Da “Perché i
diritti non sono un lusso in tempo di crisi” di Stefano Rodotà, pubblicato
sul quotidiano la Repubblica del 20 di ottobre dell'anno 2014: (…). «Il diritto ad avere
diritti, o il diritto di ogni individuo ad appartenere all'umanità, dovrebbe
essere garantito dall'umanità stessa». Così la fondazione dei diritti si fa
assai impegnativa, esige una vera "politica dell'umanità", l'opposto
di quella "politica del disgusto" di cui ci ha parlato Martha
Nussbaum a proposito delle discriminazioni degli omosessuali, ma che ritroviamo
in troppi casi di rifiuto dell'altro. Quella del riconoscimento dei diritti è
un'antica promessa. La ritroviamo all'origine della civiltà giuridica quando
nel 1215, nella Magna Carta, Giovanni Senza Terra dice: «Non metteremo la mano
su di te». È l' habeas corpus , il riconoscimento della libertà personale
inviolabile, con la rinuncia del sovrano a esercitare un potere arbitrario sul
corpo delle persone.
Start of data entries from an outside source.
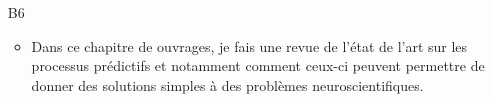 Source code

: \begin{enumerate}
%
%
%
%
%
%
%
%
%
%
%
%
%
%
%
%
%

%
%
%
\item[B6] %
\begin{itemize}
  \item Dans ce chapitre de ouvrages, je fais une revue de l'état de l'art sur les processus prédictifs et notamment comment ceux-ci peuvent permettre de donner des solutions simples à des problèmes neuroscientifiques.
\end{itemize}

%
%
%
%


\end{enumerate}
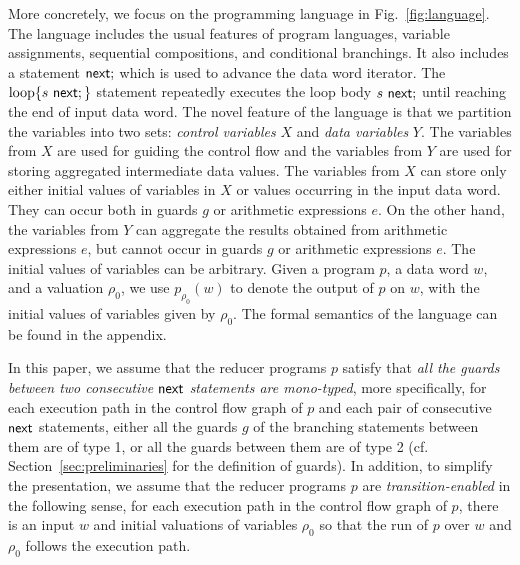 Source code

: More concretely, we focus on the programming language in Fig.~\ref{fig:language}. The language includes the usual features of program languages, variable assignments, sequential compositions, and conditional branchings. It also includes a statement $\mathsf{next};$ which is used to advance the data word iterator. The $\loopL{s\ \nnext;}$ statement repeatedly executes the loop body $s\ \mathsf{next};$ until reaching the end of input data word.
The novel feature of the language is that we partition the variables into two sets: \emph{control variables} $X$ and \emph{data variables} $Y$.
The variables from $X$ are used for guiding the control flow and the variables from $Y$ are used for storing aggregated intermediate data values.
The variables from $X$ can store only either initial values of variables in $X$ or values  occurring in the input data word. They can occur both in guards $g$ or arithmetic expressions $e$.
On the other hand, the variables from $Y$ can aggregate the results obtained from arithmetic expressions $e$, but cannot occur in guards $g$ or arithmetic expressions $e$. The initial values of variables can be arbitrary.
Given a program $p$, a data word $w$, and a valuation $\rho_0$, we use $p_{\rho_0}(w)$ to denote the output of $p$ on $w$, with the initial values of variables given by $\rho_0$. The formal semantics of the language can be found in the appendix. 

In this paper, we assume that the reducer programs $p$ satisfy that \emph{all the guards between two consecutive $\mathsf{next}$ statements are mono-typed}, more specifically,
for each execution path in the control flow graph of $p$ and each pair of consecutive $\mathsf{next}$ statements, either all the guards $g$ of the branching statements between them are of type 1, or all the guards between them are of type 2 (cf. Section~\ref{sec:preliminaries} for the definition of guards).
In addition, to simplify the presentation, we assume that the reducer programs $p$ are \emph{transition-enabled} in the following sense, 
%
for each execution path in the control flow graph of $p$, there is an input $w$ and initial valuations of variables $\rho_0$ so that the run of $p$ over $w$ and $\rho_0$ follows the execution path.


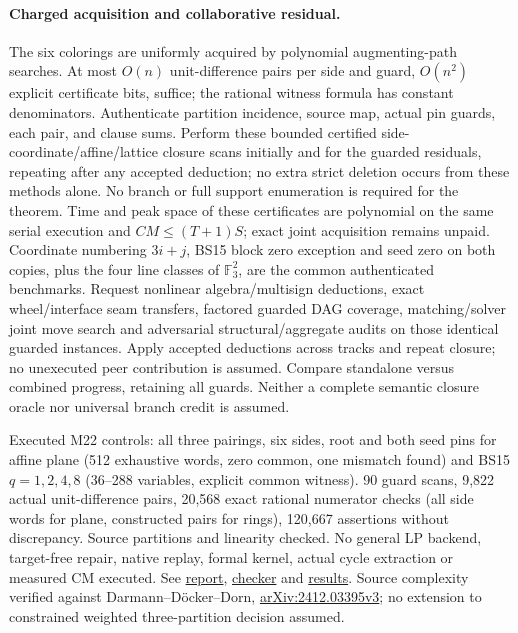 \documentclass[11pt]{article}
\begin{document}
\paragraph{Charged acquisition and collaborative residual.}
The six colorings are uniformly acquired by polynomial augmenting-path searches. At most $O(n)$ unit-difference pairs per side and guard, $O(n^2)$ explicit certificate bits, suffice; the rational witness formula has constant denominators. Authenticate partition incidence, source map, actual pin guards, each pair, and clause sums. Perform these bounded certified side-coordinate/affine/lattice closure scans initially and for the guarded residuals, repeating after any accepted deduction; no extra strict deletion occurs from these methods alone. No branch or full support enumeration is required for the theorem. Time and peak space of these certificates are polynomial on the same serial execution and $CM\le(T+1)S$; exact joint acquisition remains unpaid. Coordinate numbering $3i+j$, BS15 block zero exception and seed zero on both copies, plus the four line classes of $\mathbb F_3^2$, are the common authenticated benchmarks. Request nonlinear algebra/multisign deductions, exact wheel/interface seam transfers, factored guarded DAG coverage, matching/solver joint move search and adversarial structural/aggregate audits on those identical guarded instances. Apply accepted deductions across tracks and repeat closure; no unexecuted peer contribution is assumed. Compare standalone versus combined progress, retaining all guards. Neither a complete semantic closure oracle nor universal branch credit is assumed.

Executed M22 controls: all three pairings, six sides, root and both seed pins for affine plane (512 exhaustive words, zero common, one mismatch found) and BS15 $q=1,2,4,8$ (36--288 variables, explicit common witness). 90 guard scans, 9,822 actual unit-difference pairs, 20,568 exact rational numerator checks (all side words for plane, constructed pairs for rings), 120,667 assertions without discrepancy. Source partitions and linearity checked. No general LP backend, target-free repair, native replay, formal kernel, actual cycle extraction or measured CM executed. See \href{https://github.com/j15marti/pnp/commit/2471b7d365f9f9f77f893e722b553b4f6a06464a}{report}, \href{https://github.com/j15marti/pnp/commit/2163b8eec088a28dab4ff368f5b49465b71cc006}{checker} and \href{https://github.com/j15marti/pnp/commit/a18db5a4183c3a4674a213ebc927bf237c1d396c}{results}. Source complexity verified against Darmann--D\"ocker--Dorn, \href{https://arxiv.org/html/2412.03395v3}{arXiv:2412.03395v3}; no extension to constrained weighted three-partition decision assumed.
\end{document}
Da quel lontano inizio si avvia un faticoso cammino, fitto
di negazioni e contraddizioni, che approderà a quella che Norberto Bobbio ha
chiamato "l'età dei diritti", alle dichiarazioni dei diritti che alla
fine del Settecento si avranno sulle due sponde del "lago Atlantico",
negli Stati Uniti e in Francia. È davvero una nuova stagione, che sarà scandita
dal succedersi di diverse "generazioni" di diritti: civili, politici,
sociali, legati all'innovazione scientifica e tecnologica. Saranno le
costituzioni del Novecento ad attribuire ai diritti una rilevanza sempre
maggiore. Ed è opportuno ricordare che le più significative innovazioni
costituzionali del secondo dopoguerra si colgono nelle costituzioni dei
"vinti", l'italiana del 1948 e la tedesca del 1949, che non si aprono
con i riferimenti alla libertà e all'eguaglianza. Nella prima il riferimento
iniziale è il lavoro, nella seconda la dignità. Si incontrano così le
condizioni materiali del vivere e la sottrazione dell'umano a qualsiasi potere
esterno. (…). …la centralità dei diritti fondamentali nel sistema
costituzionale ha fatto parlare di diritti "insaziabili", che si
impadroniscono di spazi propri della politica e che, considerati come elemento
fondativo dello Stato, espropriano la stessa sovranità popolare. Più
nettamente, nel tempo che stiamo vivendo, i diritti sono indicati come un lusso
incompatibile con la crisi economica, con la diminuzione delle risorse
finanziarie. Ma, nel momento in cui la promessa dei diritti non viene adempiuta,
o è rimossa, da che cosa stiamo prendendo congedo? Quando si restringono i
diritti riguardanti lavoro, salute e istruzione, si incide sulle precondizioni
di una democrazia non riducibile ad un insieme di procedure. Non sono i diritti
ad essere insaziabili, lo è la pretesa dell'economia di stabilire quali siano i
diritti compatibili con essa. Quando si ritiene che i diritti sono un lusso, in
realtà si dice che sono lussi la politica e la democrazia. Non si ripete forse
che i mercati "decidono", annettendo alla sfera dell'economico le
prerogative proprie della politica e dell'organizzazione democratica della
società? (…). A Touraine sembra che le spinte provenienti dal sociale abbiano
esaurito la loro capacità trasformativa e propone non soltanto di rimettere i
diritti fondamentali al centro dell'attenzione, ma di operare uno spostamento
radicale verso movimenti "etico-democratici", i soli in grado di
porre in discussione il potere nella sua totalità e di «difendere l'essere
umano nella sua realtà più individuale e singolare». (…). I diritti non
invadono la democrazia, ma impongono di riflettere su come debba essere
esercitata la discrezionalità politica: proprio in tempi di risorse scarse, i
criteri per la loro distribuzione debbono essere fondati sull'obbligo di
renderne possibile l'attuazione. (…). …trovano posto le riflessioni su un tempo
in cui il problema concreto non è la dismisura dei diritti, ma la loro
negazione quotidiana determinata dalle diseguaglianze, dalla povertà, dalle
discriminazioni, dal rifiuto dell'altro che, negando la dignità stessa della
persona, contraddicono quella "politica dell'umanità" alla quale è
legata la vicenda dei diritti. (…). Senza una robusta e consapevole politica,
fondata anche sull'iniziativa delle persone, i diritti corrono continuamente il
rischio di perdersi. Ma quale destino possiamo assegnare ad una politica
svuotata di diritti e perduta per i principi?